HEM/ONC News

Devon Schuyler

Clinical Advances in Hematology & Oncology

April 2014, Volume 12, Issue 4

By Devon Schuyler

Termination Recommended for Phase 3 Trial of Onartuzumab in NSCLC 

An independent data monitoring committee has recommended that a phase 3 study of onartuzumab for non–small cell lung cancer (NSCLC) be halted owing to a “lack of clinically meaningful efficacy,” according to Genentech, the drug’s developer.

The phase 3 study, called METLung, includes 499 patients with advanced, second- or third-line NSCLC identified as MET-positive by immunochemistry. All patients were randomly assigned to receive erlotinib (Tarceva, Genentech/Astellas) 150 mg daily by mouth in addition to either intravenous onartuzumab (also known as MetMAb) 15 mg/kg or an intravenous placebo every 3 weeks. The primary endpoint of the study is overall survival (OS); secondary endpoints include progression-free survival (PFS), response rate, and safety profile.

At a prespecified interim analysis, the rate of adverse events was similar between the 2 arms, and combination treatment with onartuzumab and erlotinib was not more efficacious than erlotinib alone.

Onartuzumab is an investigational monovalent monoclonal antibody that is designed specifically to target the MET receptor. It is being studied for use in a variety of cancers.

Circulating Tumor Cells Predict Prognosis in Metastatic Breast Cancer

The use of circulating tumor cell (CTC) count has prognostic value in women with metastatic breast cancer, according to a study published online in Lancet Oncology on March 11. This pooled analysis study confirmed the findings of previous research on CTCs.

François-Clément Bidard and colleagues obtained records from 17 European centers on 911 patients with metastatic breast cancer who had received baseline CTC testing (CellSearch, Janssen Diagnostics). They found that 47% of the patients had a high CTC count (defined as at least 5 per 7.5 mL), and that these patients had decreased PFS (hazard ratio [HR], 1.92; 95% CI, 1.73-2.14; P<.0001) and OS (HR, 2.78; 95% CI, 2.42-3.19; P<.0001) compared with those who had a low CTC count (defined as less than 5 per 7.5 mL). CTC counts 3 to 5 weeks and 6 to 8 weeks after the start of treatment were associated with PFS and OS. CTC count was better at predicting prognosis than standard mucin-based serum biomarkers.

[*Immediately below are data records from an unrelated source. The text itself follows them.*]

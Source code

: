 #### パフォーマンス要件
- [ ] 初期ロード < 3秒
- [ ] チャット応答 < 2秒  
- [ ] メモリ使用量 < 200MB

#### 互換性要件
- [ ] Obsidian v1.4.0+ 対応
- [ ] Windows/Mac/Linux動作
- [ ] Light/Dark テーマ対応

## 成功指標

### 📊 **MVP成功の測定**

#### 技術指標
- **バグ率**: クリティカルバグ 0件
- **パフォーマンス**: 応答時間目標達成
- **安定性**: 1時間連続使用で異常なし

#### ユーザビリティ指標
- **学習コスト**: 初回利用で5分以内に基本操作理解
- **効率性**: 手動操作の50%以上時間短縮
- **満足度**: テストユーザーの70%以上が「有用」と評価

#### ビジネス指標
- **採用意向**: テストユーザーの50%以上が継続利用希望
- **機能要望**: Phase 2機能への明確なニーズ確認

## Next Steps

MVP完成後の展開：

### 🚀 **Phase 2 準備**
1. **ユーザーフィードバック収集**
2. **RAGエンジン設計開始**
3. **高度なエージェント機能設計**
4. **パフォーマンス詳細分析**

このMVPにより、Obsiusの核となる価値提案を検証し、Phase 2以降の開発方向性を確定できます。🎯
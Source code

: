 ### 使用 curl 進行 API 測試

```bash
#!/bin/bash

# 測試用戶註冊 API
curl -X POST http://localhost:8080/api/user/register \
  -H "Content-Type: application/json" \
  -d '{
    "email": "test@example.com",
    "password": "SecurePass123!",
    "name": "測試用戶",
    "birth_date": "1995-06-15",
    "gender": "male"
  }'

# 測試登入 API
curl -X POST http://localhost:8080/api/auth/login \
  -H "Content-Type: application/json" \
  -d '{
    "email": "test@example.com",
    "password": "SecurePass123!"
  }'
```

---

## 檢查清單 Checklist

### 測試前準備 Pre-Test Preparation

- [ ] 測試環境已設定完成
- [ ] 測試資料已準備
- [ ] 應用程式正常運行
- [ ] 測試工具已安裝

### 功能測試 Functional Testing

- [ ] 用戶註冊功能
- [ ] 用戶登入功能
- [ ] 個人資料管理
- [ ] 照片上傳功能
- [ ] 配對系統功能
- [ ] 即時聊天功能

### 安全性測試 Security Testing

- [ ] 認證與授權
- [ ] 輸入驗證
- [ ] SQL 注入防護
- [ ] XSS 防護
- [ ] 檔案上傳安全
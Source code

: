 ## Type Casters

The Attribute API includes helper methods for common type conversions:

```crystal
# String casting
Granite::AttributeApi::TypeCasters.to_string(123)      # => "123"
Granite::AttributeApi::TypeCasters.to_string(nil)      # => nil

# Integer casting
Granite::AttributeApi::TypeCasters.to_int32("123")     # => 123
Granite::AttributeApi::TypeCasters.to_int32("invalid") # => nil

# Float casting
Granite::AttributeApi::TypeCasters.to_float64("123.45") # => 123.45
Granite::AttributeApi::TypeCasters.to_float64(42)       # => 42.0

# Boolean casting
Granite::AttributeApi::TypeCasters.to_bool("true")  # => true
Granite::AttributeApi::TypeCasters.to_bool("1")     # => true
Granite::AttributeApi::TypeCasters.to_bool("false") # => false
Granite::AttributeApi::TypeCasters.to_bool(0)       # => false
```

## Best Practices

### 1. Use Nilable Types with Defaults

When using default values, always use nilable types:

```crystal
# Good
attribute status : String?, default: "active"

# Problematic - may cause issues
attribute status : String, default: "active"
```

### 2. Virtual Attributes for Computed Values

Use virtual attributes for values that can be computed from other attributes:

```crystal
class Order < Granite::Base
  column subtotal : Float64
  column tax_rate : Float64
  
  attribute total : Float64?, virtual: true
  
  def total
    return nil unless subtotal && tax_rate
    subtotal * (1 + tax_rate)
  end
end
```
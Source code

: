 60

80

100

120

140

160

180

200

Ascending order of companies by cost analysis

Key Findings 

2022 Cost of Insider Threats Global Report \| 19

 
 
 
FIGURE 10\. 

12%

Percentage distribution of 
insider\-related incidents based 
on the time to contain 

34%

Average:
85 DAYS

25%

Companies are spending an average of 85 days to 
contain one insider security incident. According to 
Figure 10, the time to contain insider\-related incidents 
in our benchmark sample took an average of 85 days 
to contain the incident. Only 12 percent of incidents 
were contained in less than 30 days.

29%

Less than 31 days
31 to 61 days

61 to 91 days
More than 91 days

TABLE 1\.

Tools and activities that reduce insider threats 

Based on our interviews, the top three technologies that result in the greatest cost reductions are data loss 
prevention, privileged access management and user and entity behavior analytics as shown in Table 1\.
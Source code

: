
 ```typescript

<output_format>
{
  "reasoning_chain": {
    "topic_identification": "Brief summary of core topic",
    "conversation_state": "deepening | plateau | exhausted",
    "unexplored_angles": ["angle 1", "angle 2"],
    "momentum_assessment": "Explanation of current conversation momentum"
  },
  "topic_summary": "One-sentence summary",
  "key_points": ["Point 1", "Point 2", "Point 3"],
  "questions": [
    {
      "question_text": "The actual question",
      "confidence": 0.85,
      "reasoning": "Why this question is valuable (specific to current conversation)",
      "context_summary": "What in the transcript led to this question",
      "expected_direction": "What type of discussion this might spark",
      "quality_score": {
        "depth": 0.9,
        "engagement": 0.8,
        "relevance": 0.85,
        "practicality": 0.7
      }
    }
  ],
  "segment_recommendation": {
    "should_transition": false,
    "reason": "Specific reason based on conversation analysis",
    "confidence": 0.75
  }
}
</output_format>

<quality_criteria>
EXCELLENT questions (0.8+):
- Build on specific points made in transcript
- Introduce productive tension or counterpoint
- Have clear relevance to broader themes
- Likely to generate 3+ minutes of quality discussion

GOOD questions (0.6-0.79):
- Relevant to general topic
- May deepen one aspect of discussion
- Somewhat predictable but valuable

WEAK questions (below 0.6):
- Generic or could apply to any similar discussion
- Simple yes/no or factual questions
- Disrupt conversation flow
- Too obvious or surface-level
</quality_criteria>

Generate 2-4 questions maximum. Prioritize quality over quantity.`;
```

“These results confirm that CTCs are a powerful instrument for the personalised management of metastatic breast cancer, have strong clinical value, and are without major limits or contraindications,” wrote Massimo Cristofanilli in an accompanying comment. He pointed out that patients with a low CTC count are likely to benefit from standard treatment, whereas those with a high CTC count might derive little benefit from these treatments. He recommended that CTC counts be considered for incorporation into the design of future clinical trials.

Bevacizumab Boosts PFS in Platinum-Resistant Ovarian Cancer

The addition of bevacizumab (Avastin, Genentech) to single-agent chemotherapy for platinum-resistant ovarian cancer led to statistically significant improvements in PFS and objective response rate (ORR) but not in OS, according to a phase 3 trial led by Eric Pujade-Lauraine that was published online March 17 in the Journal of Clinical Oncology.

The trial, called AURELIA (A Study of Avastin [Bevacizumab] Added to Chemotherapy in Patients With Platinum-Resistant Ovarian Cancer), involved 361 patients with ovarian cancer that had progressed within 6 months after completing platinum-based chemotherapy. Patients were randomly assigned to receive chemotherapy (either liposomal doxorubicin [Doxil, Janssen], paclitaxel, or topotecan) with or without bevacizumab.

Compared with chemotherapy alone, the addition of bevacizumab to chemotherapy significantly improved PFS from 3.4 to 6.7 months (HR, 0.48; 95% CI, 0.38-0.60; P<.001) and ORR from 11.8% to 27.3% (P=.001). Median OS was 16.6 months with chemotherapy alone and 16.6 months with bevacizumab plus chemotherapy, a difference that was not statistically significant. Hypertension of grade 2 or higher and proteinuria were more common with bevacizumab than without, and 2.2% of the bevacizumab-treated patients experienced gastrointestinal perforation.

In an editorial that accompanied the study, Joyce Liu and Stephen Cannistra wrote that the results of AURELIA support the use of bevacizumab plus chemotherapy in women with recurrent ovarian cancer, especially if they have symptomatic, platinum-resistant disease.

Bevacizumab does not have approval from the US Food and Drug Administration for any indication in ovarian cancer.